## REQUIREMENT:
The response must consist of all the entries, duplicated without alteration.

____ GIVEN INFORMATION

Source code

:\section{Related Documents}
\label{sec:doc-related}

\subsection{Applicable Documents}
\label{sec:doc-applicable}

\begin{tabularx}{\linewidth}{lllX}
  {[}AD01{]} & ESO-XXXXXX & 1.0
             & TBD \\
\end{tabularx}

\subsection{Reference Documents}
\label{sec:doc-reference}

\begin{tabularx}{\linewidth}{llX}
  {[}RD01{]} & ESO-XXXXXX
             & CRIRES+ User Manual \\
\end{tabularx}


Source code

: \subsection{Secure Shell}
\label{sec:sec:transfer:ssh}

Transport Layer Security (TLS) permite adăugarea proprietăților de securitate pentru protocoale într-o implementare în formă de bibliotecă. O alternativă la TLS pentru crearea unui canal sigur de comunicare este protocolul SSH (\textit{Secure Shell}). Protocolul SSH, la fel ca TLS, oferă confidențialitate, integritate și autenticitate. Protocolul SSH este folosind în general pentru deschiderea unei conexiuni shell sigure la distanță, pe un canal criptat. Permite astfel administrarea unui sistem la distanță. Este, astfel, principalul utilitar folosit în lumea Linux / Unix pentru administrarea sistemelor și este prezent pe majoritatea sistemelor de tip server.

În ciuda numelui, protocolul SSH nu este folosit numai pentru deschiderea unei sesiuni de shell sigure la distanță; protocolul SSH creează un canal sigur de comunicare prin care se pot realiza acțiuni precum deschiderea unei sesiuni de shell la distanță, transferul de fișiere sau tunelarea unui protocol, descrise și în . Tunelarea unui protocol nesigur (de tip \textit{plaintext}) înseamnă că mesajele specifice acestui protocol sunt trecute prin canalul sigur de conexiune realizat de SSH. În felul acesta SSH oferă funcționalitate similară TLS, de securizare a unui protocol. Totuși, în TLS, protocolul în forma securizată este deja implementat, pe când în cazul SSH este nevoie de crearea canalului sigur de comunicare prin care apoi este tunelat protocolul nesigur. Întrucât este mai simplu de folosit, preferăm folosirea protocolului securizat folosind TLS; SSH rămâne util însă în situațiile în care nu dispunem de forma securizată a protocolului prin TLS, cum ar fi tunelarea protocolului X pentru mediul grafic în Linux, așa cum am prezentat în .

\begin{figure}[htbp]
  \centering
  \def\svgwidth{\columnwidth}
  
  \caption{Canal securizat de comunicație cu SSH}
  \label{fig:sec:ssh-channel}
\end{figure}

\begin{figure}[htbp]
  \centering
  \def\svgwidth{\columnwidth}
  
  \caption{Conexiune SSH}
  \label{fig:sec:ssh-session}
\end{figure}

________

## ANSWER BOX:
Source code

:\section{Related Documents}
\label{sec:doc-related}

\subsection{Applicable Documents}
\label{sec:doc-applicable}

\begin{tabularx}{\linewidth}{lllX}
  {[}AD01{]} & ESO-XXXXXX & 1.0
             & TBD \\
\end{tabularx}

\subsection{Reference Documents}
\label{sec:doc-reference}

\begin{tabularx}{\linewidth}{llX}
  {[}RD01{]} & ESO-XXXXXX
             & CRIRES+ User Manual \\
\end{tabularx}


Source code

: \subsection{Secure Shell}
\label{sec:sec:transfer:ssh}

Transport Layer Security (TLS) permite adăugarea proprietăților de securitate pentru protocoale într-o implementare în formă de bibliotecă. O alternativă la TLS pentru crearea unui canal sigur de comunicare este protocolul SSH (\textit{Secure Shell}). Protocolul SSH, la fel ca TLS, oferă confidențialitate, integritate și autenticitate. Protocolul SSH este folosind în general pentru deschiderea unei conexiuni shell sigure la distanță, pe un canal criptat. Permite astfel administrarea unui sistem la distanță. Este, astfel, principalul utilitar folosit în lumea Linux / Unix pentru administrarea sistemelor și este prezent pe majoritatea sistemelor de tip server.

În ciuda numelui, protocolul SSH nu este folosit numai pentru deschiderea unei sesiuni de shell sigure la distanță; protocolul SSH creează un canal sigur de comunicare prin care se pot realiza acțiuni precum deschiderea unei sesiuni de shell la distanță, transferul de fișiere sau tunelarea unui protocol, descrise și în . Tunelarea unui protocol nesigur (de tip \textit{plaintext}) înseamnă că mesajele specifice acestui protocol sunt trecute prin canalul sigur de conexiune realizat de SSH. În felul acesta SSH oferă funcționalitate similară TLS, de securizare a unui protocol. Totuși, în TLS, protocolul în forma securizată este deja implementat, pe când în cazul SSH este nevoie de crearea canalului sigur de comunicare prin care apoi este tunelat protocolul nesigur. Întrucât este mai simplu de folosit, preferăm folosirea protocolului securizat folosind TLS; SSH rămâne util însă în situațiile în care nu dispunem de forma securizată a protocolului prin TLS, cum ar fi tunelarea protocolului X pentru mediul grafic în Linux, așa cum am prezentat în .

\begin{figure}[htbp]
  \centering
  \def\svgwidth{\columnwidth}
  
  \caption{Canal securizat de comunicație cu SSH}
  \label{fig:sec:ssh-channel}
\end{figure}

\begin{figure}[htbp]
  \centering
  \def\svgwidth{\columnwidth}
  
  \caption{Conexiune SSH}
  \label{fig:sec:ssh-session}
\end{figure}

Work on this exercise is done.